* TO DO *
When you reach the line containing "- X-Frame-Options: DENY" in the records below, start copying exactly, and stop once you have copied the line containing "### Backend".

[Stored data]
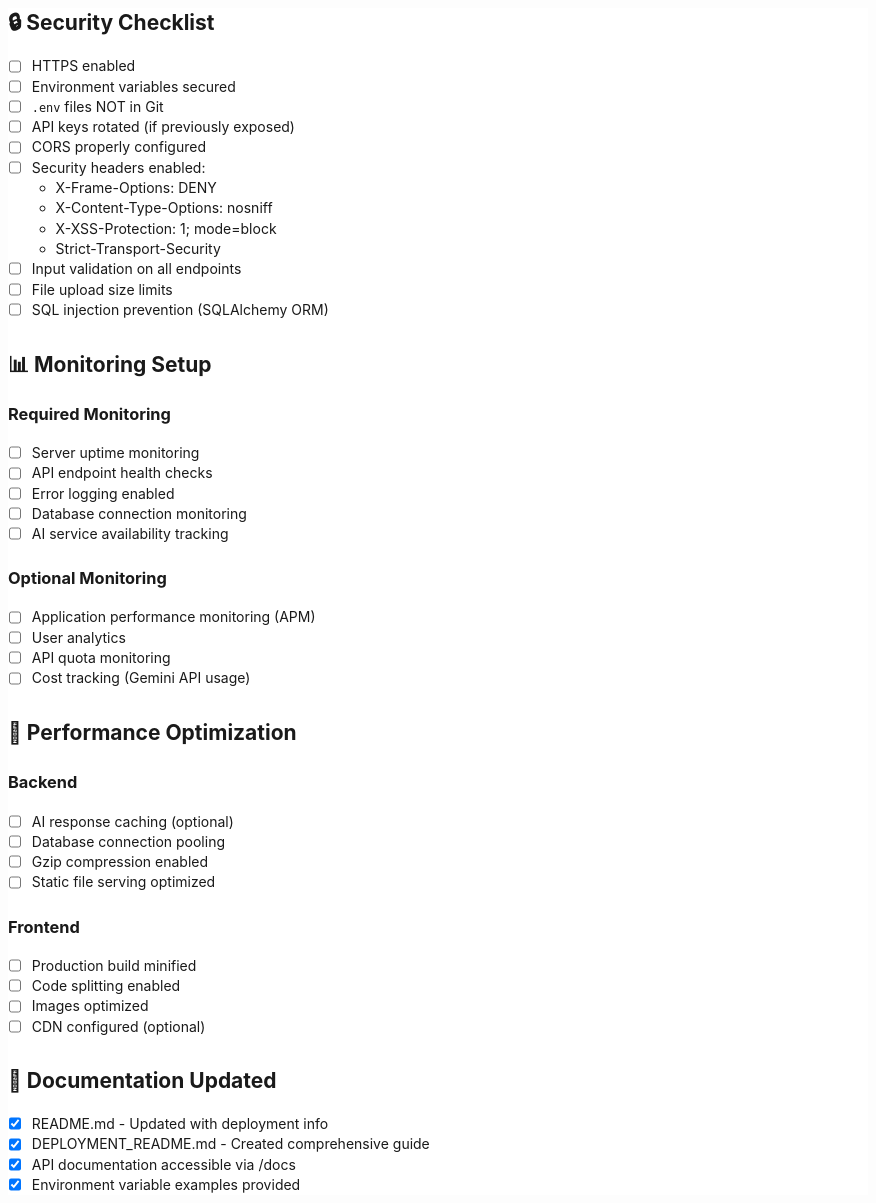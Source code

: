 ## 🔒 Security Checklist

- [ ] HTTPS enabled
- [ ] Environment variables secured
- [ ] `.env` files NOT in Git
- [ ] API keys rotated (if previously exposed)
- [ ] CORS properly configured
- [ ] Security headers enabled:
  - X-Frame-Options: DENY
  - X-Content-Type-Options: nosniff
  - X-XSS-Protection: 1; mode=block
  - Strict-Transport-Security
- [ ] Input validation on all endpoints
- [ ] File upload size limits
- [ ] SQL injection prevention (SQLAlchemy ORM)

## 📊 Monitoring Setup

### Required Monitoring
- [ ] Server uptime monitoring
- [ ] API endpoint health checks
- [ ] Error logging enabled
- [ ] Database connection monitoring
- [ ] AI service availability tracking

### Optional Monitoring
- [ ] Application performance monitoring (APM)
- [ ] User analytics
- [ ] API quota monitoring
- [ ] Cost tracking (Gemini API usage)

## 🎯 Performance Optimization

### Backend
- [ ] AI response caching (optional)
- [ ] Database connection pooling
- [ ] Gzip compression enabled
- [ ] Static file serving optimized

### Frontend
- [ ] Production build minified
- [ ] Code splitting enabled
- [ ] Images optimized
- [ ] CDN configured (optional)

## 📝 Documentation Updated

- [x] README.md - Updated with deployment info
- [x] DEPLOYMENT_README.md - Created comprehensive guide
- [x] API documentation accessible via /docs
- [x] Environment variable examples provided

* EXERCISE SOLUTION *
  - X-Frame-Options: DENY
  - X-Content-Type-Options: nosniff
  - X-XSS-Protection: 1; mode=block
  - Strict-Transport-Security
- [ ] Input validation on all endpoints
- [ ] File upload size limits
- [ ] SQL injection prevention (SQLAlchemy ORM)

## 📊 Monitoring Setup

### Required Monitoring
- [ ] Server uptime monitoring
- [ ] API endpoint health checks
- [ ] Error logging enabled
- [ ] Database connection monitoring
- [ ] AI service availability tracking

### Optional Monitoring
- [ ] Application performance monitoring (APM)
- [ ] User analytics
- [ ] API quota monitoring
- [ ] Cost tracking (Gemini API usage)

## 🎯 Performance Optimization

### Backend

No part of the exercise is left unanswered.